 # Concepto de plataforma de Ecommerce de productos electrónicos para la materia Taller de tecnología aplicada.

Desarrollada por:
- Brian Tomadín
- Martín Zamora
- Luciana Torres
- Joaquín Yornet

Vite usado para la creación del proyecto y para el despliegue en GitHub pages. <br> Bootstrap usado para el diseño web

........

Copy out the data exactly as it stands, leaving nothing out.

 # Concepto de plataforma de Ecommerce de productos electrónicos para la materia Taller de tecnología aplicada.

Desarrollada por:
- Brian Tomadín
- Martín Zamora
- Luciana Torres
- Joaquín Yornet

Vite usado para la creación del proyecto y para el despliegue en GitHub pages. <br> Bootstrap usado para el diseño web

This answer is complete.